Facilitando a compreensão de tal permissivo jurisprudencial, podemos citar que os precedentes que embasaram a emissão da Súmula apontavam em síntese que (i) concessões ligadas a finalidades sociais; (ii) o empregado pode espontaneamente se filiar ou gozar dos benefícios apontados; (iii) o próprio empregado gozaria de condições mais benéficas do que as do mercado comum; o que garantiria a mesma proteção apontada no art. 432 da CLT.
Não obstante a Súmula deve o aplicador da norma avaliar se houve ou não a existência de coação ou de outro defeito que vicie o ato jurídico, pois a garantia de proteção ao salário não cessa durante toda a vigência do contrato, perquirindo mês a mês sua aplicação e observância.
Isto posto, a OJ n.º 160 da SDI-I do TST apontou que a prova da demonstração do vício de vontade deve ser concreta e não presumida, afastando assim a coação pela subordinação:
160. DESCONTOS SALARIAIS. AUTORIZAÇÃO NO ATO DA ADMISSÃO. VALIDADE (inserida em 26.03.1999)
É inválida a presunção de vício de consentimento resultante do fato de ter o empregado anuído expressamente com descontos salariais na oportunidade da admissão. É de se exigir demonstração concreta do vício de vontade.
Porém, como dito linhas acima a garantia não é declinável ou derrogável, estando sempre presente, assim a doutrina ao exarar a orientação jurisprudencial acima exclui da presunção de vício, em especial, o caso de funcionário que é contratado e no ato da contratação assina documentos que permitem o desconto de plano de saúde, pela ausência de presunção de vício.
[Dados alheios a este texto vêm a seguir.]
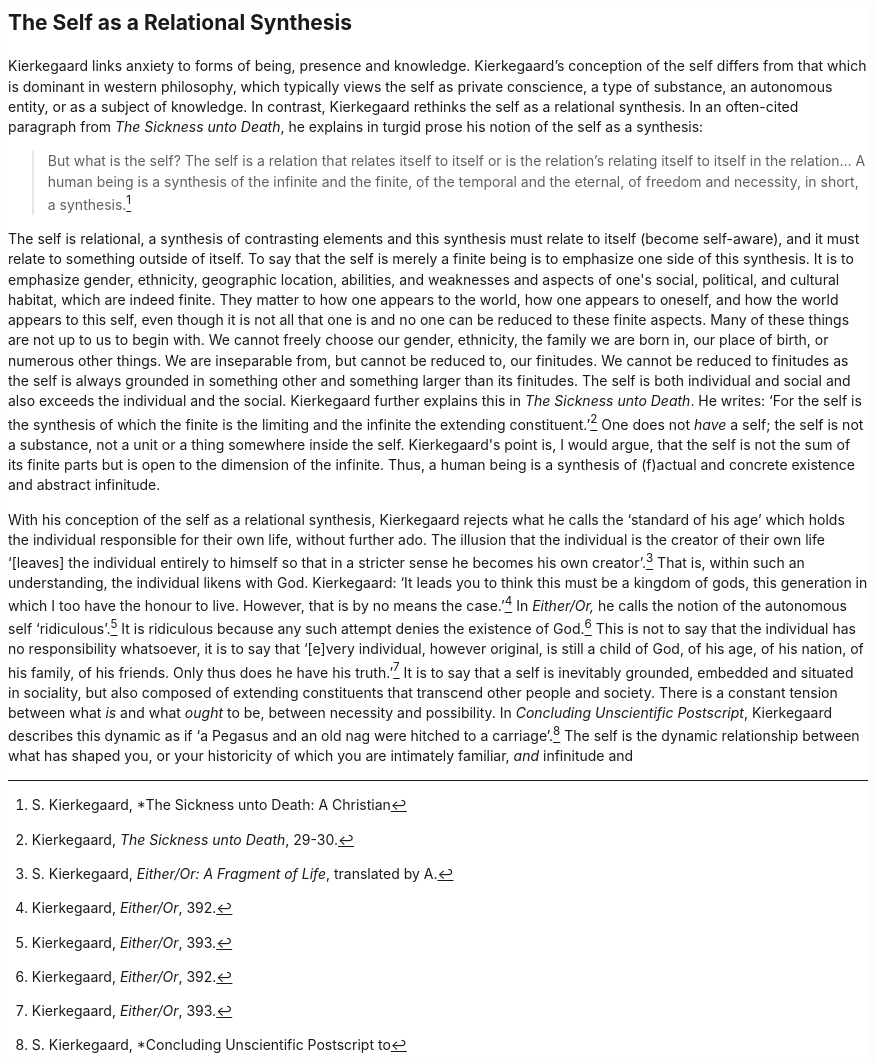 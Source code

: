 ## The Self as a Relational Synthesis 

Kierkegaard links anxiety to forms of being, presence and knowledge.
Kierkegaard’s conception of the self differs from that which is dominant
in western philosophy, which typically views the self as private
conscience, a type of substance, an autonomous entity, or as a subject
of knowledge. In contrast, Kierkegaard rethinks the self as a relational
synthesis. In an often-cited paragraph from *The Sickness unto Death*, he explains in turgid
prose his notion of the self as a synthesis:

> But what is the self? The self is a relation that relates itself to
> itself or is the relation’s relating itself to itself in the relation…
> A human being is a synthesis of the infinite and the finite, of the
> temporal and the eternal, of freedom and necessity, in short, a
> synthesis.[^ch01_41]

The self is relational, a synthesis of contrasting elements and this
synthesis must relate to itself (become self-aware), and it must relate
to something outside of itself. To say that the self is merely a finite
being is to emphasize one side of this synthesis. It is to emphasize
gender, ethnicity, geographic location, abilities, and weaknesses and
aspects of one's social, political, and cultural habitat, which are
indeed finite. They matter to how one appears to the world, how one
appears to oneself, and how the world appears to this self, even though
it is not all that one is and no one can be reduced to these finite
aspects. Many of these things are not up to us to begin with. We cannot
freely choose our gender, ethnicity, the family we are born in, our
place of birth, or numerous other things. We are inseparable from, but
cannot be reduced to, our finitudes. We cannot be reduced to finitudes
as the self is always grounded in something other and something larger
than its finitudes. The self is both individual and social and also
exceeds the individual and the social. Kierkegaard further explains this
in *The Sickness unto Death*. He writes: ‘For the self is the synthesis
of which the finite is the limiting and the infinite the extending
constituent.’[^ch01_42] One does not *have* a self; the self is not a
substance, not a unit or a thing somewhere inside the self.
Kierkegaard's point is, I would argue, that the self is not the sum of
its finite parts but is open to the dimension of the infinite. Thus, a
human being is a synthesis of (f)actual and concrete existence and
abstract infinitude.

With his conception of the self as a relational synthesis, Kierkegaard
rejects what he calls the ‘standard of his age’ which holds the
individual responsible for their own life, without further ado. The
illusion that the individual is the creator of their own life
‘\[leaves\] the individual entirely to himself so that in a stricter
sense he becomes his own creator’.[^ch01_43] That is, within such an
understanding, the individual likens with God. Kierkegaard: ‘It leads
you to think this must be a kingdom of gods, this generation in which I
too have the honour to live. However, that is by no means the
case.’[^ch01_44] In *Either/Or,* he calls the notion of the autonomous self
‘ridiculous’.[^ch01_45] It is ridiculous because any such attempt denies the
existence of God.[^ch01_46] This is not to say that the individual has no
responsibility whatsoever, it is to say that ‘\[e\]very individual,
however original, is still a child of God, of his age, of his nation, of
his family, of his friends. Only thus does he have his truth.’[^ch01_47] It
is to say that a self is inevitably grounded, embedded and situated in
sociality, but also composed of extending constituents that transcend
other people and society. There is a constant tension between what *is*
and what *ought* to be, between necessity and possibility. In
*Concluding Unscientific Postscript*, Kierkegaard describes this dynamic
as if ‘a Pegasus and an old nag were hitched to a carriage’.[^ch01_48] The
self is the dynamic relationship between what has shaped you, or your
historicity of which you are intimately familiar, *and* infinitude and

[^ch01_1]: Diakopolous, *Algorithmic Accountability Reporting*, 2.
[^ch01_2]: O'Neil, *Weapons of Math Destruction,* 13.
[^ch01_3]: O'Neil, *Weapons of Math Destruction,* 11.
[^ch01_4]: O'Neil, *Weapons of Math Destruction,* 31.
[^ch01_5]: A. Rouvroy, and T. Berns, ‘Algorithmic Governmentality and
[^ch01_6]: Rouvroy and Berns, ‘Algorithmic Governmentality and Prospects of
[^ch01_7]: Rouvroy and Berns, ‘Algorithmic Governmentality and Prospects of
[^ch01_8]: Cheney-Lippold, *We Are Data,* 5.
[^ch01_9]: M. Pasquinelli, ‘The Spike: On the Growth and Form of Pattern
[^ch01_10]: T. Gillespie, ‘Algorithm’, in *Digital Keywords: A Vocabulary of
[^ch01_11]: Cheney-Lippold, *We Are Data,* 6.
[^ch01_12]: Cheney-Lippold, *We Are Data,* 6.
[^ch01_13]: Cheney-Lippold, *We Are Data,* 4.
[^ch01_14]: S. Milan, ‘\#hackeverything: Everyday Life and Politics in the
[^ch01_15]: Milan, ‘\#hackeverything’, 22.
[^ch01_16]: A. Morris, ‘Whoever, Whatever: On Anonymity as Resistance to
[^ch01_17]: Morris, ‘Whoever, Whatever’, 107.
[^ch01_18]: T. Gillespie, ‘The Relevance of Algorithms’ in *Media
[^ch01_19]: A. Franke, S. Hankey, and M. Tuszynski (eds) *Nervous Systems:
[^ch01_20]: Franke, Hankey, and Tuszynski, *Nervous Systems*, 11-13.
[^ch01_21]: Pasquinelli, ‘The Spike’, 281.
[^ch01_22]: M. Willson, ‘Algorithms (and the) Everyday’, *Information,
[^ch01_23]: F. Pasquale, *The Black Box Society: The Secret Algorithms that
[^ch01_24]: F. Pasquale, *The Black Box Society: The Secret Algorithms that
[^ch01_25]: Pasquale, *The Black Box Society,* 141.
[^ch01_26]: Pasquale, *The Black Box Society,* 5.
[^ch01_27]: J. Burrell, ‘How the Machine “Thinks”: Understanding Opacity in
[^ch01_28]: Burrell, ‘How the Machine “Thinks”’, 5.
[^ch01_29]: Burrell, ‘How the Machine “Thinks”’, 2.
[^ch01_30]: Burrell, ‘How the Machine “Thinks”’, 5. That is to say, models
[^ch01_31]: C. Steiner, *Automate This: How Algorithms Came to Rule Our
[^ch01_32]: Steiner, *Automate This*, 18.
[^ch01_33]: Steiner, *Automate This*, 19.
[^ch01_34]: Steiner, *Automate This*, 419.
[^ch01_35]: S. Cave, ‘Intelligence: A History’*, Aeon*, 2017,
[^ch01_36]: Cave, ‘Intelligence: A History’.
[^ch01_37]: Not all scholars consider algorithmic culture to be a
[^ch01_38]: C.S. Evans, *Kierkegaard: An Introduction*, Cambridge: Cambridge
[^ch01_39]: Translated by Kierkegaard scholar Bruce Kirmmse as ‘step into
[^ch01_40]: Evans, *Kierkegaard*, 29.
[^ch01_41]: S. Kierkegaard, *The Sickness unto Death: A Christian
[^ch01_42]: Kierkegaard, *The Sickness unto Death*, 29-30.
[^ch01_43]: S. Kierkegaard, *Either/Or: A Fragment of Life*, translated by A.
[^ch01_44]: Kierkegaard, *Either/Or*, 392.
[^ch01_45]: Kierkegaard, *Either/Or*, 393.
[^ch01_46]: Kierkegaard, *Either/Or*, 392.
[^ch01_47]: Kierkegaard, *Either/Or*, 393.
[^ch01_48]: S. Kierkegaard, *Concluding Unscientific Postscript to
[^ch01_49]: Evans, *Kierkegaard*, 48-50.
[^ch01_50]: S. Kierkegaard, *The Concept of Anxiety: A Simple Psychologically
[^ch01_51]: Kierkegaard, *The Concept of Anxiety,* 256.
[^ch01_52]: Kierkegaard, *Concluding Unscientific Postscript,* 182.
[^ch01_53]: Kierkegaard, *Concluding Unscientific Postscript,* 182.
[^ch01_54]: Kierkegaard, *Concluding Unscientific Postscript,* 182.
[^ch01_55]: Howard, as cited in G.R. Beabout, *Kierkegaard on Anxiety and
[^ch01_56]: Beabout, *Kierkegaard on Anxiety and Despair.*
[^ch01_57]: Kierkegaard, *The Concept of Anxiety,* 257.
[^ch01_58]: Kierkegaard, *The Concept of Anxiety,* 94-96.
[^ch01_59]: Kierkegaard, *The Sickness unto Death*, 30-42.
[^ch01_60]: Kierkegaard, *The Sickness unto Death*, 36.
[^ch01_61]: Kierkegaard, *The Sickness unto Death*, 48.
[^ch01_62]: Kierkegaard, *The Sickness unto Death*, 48.
[^ch01_63]: Kierkegaard, *The Present Age,* 33-35.
[^ch01_64]: Kierkegaard, *The Sickness unto Death*, 41-42.
[^ch01_65]: Kierkegaard, *The Concept of Anxiety,* 176.
[^ch01_66]: Kierkegaard argues in *Concluding Unscientific Postscript*:
[^ch01_67]: S. Kierkegaard, *Fear and Trembling/Repetition*, translated and
[^ch01_68]: S. Kierkegaard, *Philosophical Fragments,* translated and edited
[^ch01_69]: Kierkegaard, *Philosophical Fragments*, 107, italics in original.
[^ch01_70]: A.D.C. Cake, ‘Thinking the Unknown: Kierkegaard’s Climacus and
[^ch01_71]: Cake, ‘Thinking the Unknown’.
[^ch01_72]: Kierkegaard, *The Sickness unto Death,* 38.
[^ch01_73]: Kierkegaard, *The Sickness unto Death,* 38.
[^ch01_74]: Kierkegaard, *The Concept of Anxiety,* 116.
[^ch01_75]: Kierkegaard, *Concluding Unscientific Postscript,* 41.
[^ch01_76]: Kierkegaard, *Concluding Unscientific Postscript,* 435.
[^ch01_77]: Kierkegaard, *Fear and Trembling,* 46.
[^ch01_78]: Kierkegaard, *The Concept of Anxiety,* 71.
[^ch01_79]: Kierkegaard, *The Sickness unto Death*, 40.
[^ch01_80]: Kierkegaard, *The Sickness unto Death*, 40.
[^ch01_81]: Kierkegaard, *The Sickness unto Death*, 40.
[^ch01_82]: Kierkegaard, *Fear and Trembling,* 27.
[^ch01_83]: Kierkegaard, *Fear and Trembling,* 41.
[^ch01_84]: Kierkegaard, *Fear and Trembling,* 34.
[^ch01_85]: Kierkegaard, *Fear and Trembling,* 46.
[^ch01_86]: Kierkegaard, *Fear and Trembling,* 47.
[^ch01_87]: S. Kierkegaard, *Fear and Trembling/Repetition*, translated and
[^ch01_88]: Kierkegaard, *The Sickness unto Death*, 36.
[^ch01_89]: Kierkegaard, *The Concept of Anxiety,* 152, italics mine.
[^ch01_90]: Kierkegaard as cited in B.H. Kirmmse, ‘Introduction: Letting
[^ch01_91]: Kierkegaard, *The Sickness unto Death*, 30-31.
[^ch01_92]: Kierkegaard, *The Sickness unto Death,* 36. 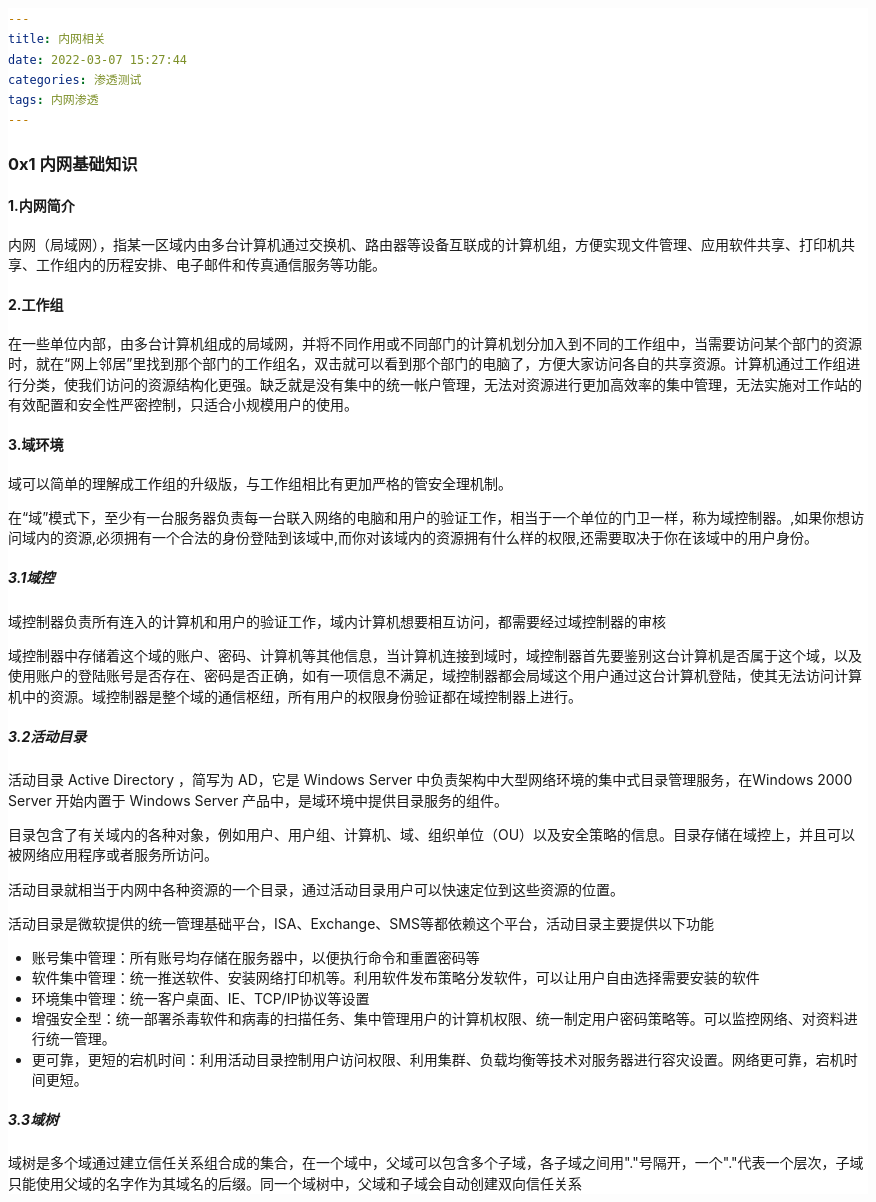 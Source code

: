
 ```yaml
---
title: 内网相关
date: 2022-03-07 15:27:44
categories: 渗透测试
tags: 内网渗透
---
```


### 0x1 内网基础知识

#### 1.内网简介

内网（局域网），指某一区域内由多台计算机通过交换机、路由器等设备互联成的计算机组，方便实现文件管理、应用软件共享、打印机共享、工作组内的历程安排、电子邮件和传真通信服务等功能。



#### 2.工作组

在一些单位内部，由多台计算机组成的局域网，并将不同作用或不同部门的计算机划分加入到不同的工作组中，当需要访问某个部门的资源时，就在“网上邻居”里找到那个部门的工作组名，双击就可以看到那个部门的电脑了，方便大家访问各自的共享资源。计算机通过工作组进行分类，使我们访问的资源结构化更强。缺乏就是没有集中的统一帐户管理，无法对资源进行更加高效率的集中管理，无法实施对工作站的有效配置和安全性严密控制，只适合小规模用户的使用。

#### 3.域环境

域可以简单的理解成工作组的升级版，与工作组相比有更加严格的管安全理机制。

在“域”模式下，至少有一台服务器负责每一台联入网络的电脑和用户的验证工作，相当于一个单位的门卫一样，称为域控制器。,如果你想访问域内的资源,必须拥有一个合法的身份登陆到该域中,而你对该域内的资源拥有什么样的权限,还需要取决于你在该域中的用户身份。

##### 3.1域控

域控制器负责所有连入的计算机和用户的验证工作，域内计算机想要相互访问，都需要经过域控制器的审核

域控制器中存储着这个域的账户、密码、计算机等其他信息，当计算机连接到域时，域控制器首先要鉴别这台计算机是否属于这个域，以及使用账户的登陆账号是否存在、密码是否正确，如有一项信息不满足，域控制器都会局域这个用户通过这台计算机登陆，使其无法访问计算机中的资源。域控制器是整个域的通信枢纽，所有用户的权限身份验证都在域控制器上进行。

##### 3.2活动目录

活动目录 Active Directory ，简写为 AD，它是 Windows Server 中负责架构中大型网络环境的集中式目录管理服务，在Windows 2000 Server 开始内置于 Windows Server 产品中，是域环境中提供目录服务的组件。

目录包含了有关域内的各种对象，例如用户、用户组、计算机、域、组织单位（OU）以及安全策略的信息。目录存储在域控上，并且可以被网络应用程序或者服务所访问。

活动目录就相当于内网中各种资源的一个目录，通过活动目录用户可以快速定位到这些资源的位置。

活动目录是微软提供的统一管理基础平台，ISA、Exchange、SMS等都依赖这个平台，活动目录主要提供以下功能

* 账号集中管理：所有账号均存储在服务器中，以便执行命令和重置密码等
* 软件集中管理：统一推送软件、安装网络打印机等。利用软件发布策略分发软件，可以让用户自由选择需要安装的软件
* 环境集中管理：统一客户桌面、IE、TCP/IP协议等设置
* 增强安全型：统一部署杀毒软件和病毒的扫描任务、集中管理用户的计算机权限、统一制定用户密码策略等。可以监控网络、对资料进行统一管理。
* 更可靠，更短的宕机时间：利用活动目录控制用户访问权限、利用集群、负载均衡等技术对服务器进行容灾设置。网络更可靠，宕机时间更短。

##### 3.3域树

域树是多个域通过建立信任关系组合成的集合，在一个域中，父域可以包含多个子域，各子域之间用"."号隔开，一个"."代表一个层次，子域只能使用父域的名字作为其域名的后缀。同一个域树中，父域和子域会自动创建双向信任关系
Com a devida vênia, há que se perquirir mais a fundo sobre tal possibilidade, pois a garantia da intangibilidade do salário não se esgota facilmente, por exemplo, se aplicaria o mesmo entendimento aos casos em que o empregado no ato de contratação anui com o desconto salarial pela adesão a seguro de vida? E se o empregador foi instituição financeira que vende o seguro de vida? Não teria a subordinação e o próprio objetivo de lucro na venda força suficiente de viciar o ato?
Por fim, gozo da particular opinião de que a Súmula n.º 342 goza de presunção relativa, a qual mesmo combinada com a OJ-160-SDI-I não exclui a necessária análise do vício de consentimento, que pode não gozar de presunção, mas deverá inquinar o julgador a sua necessária valoração.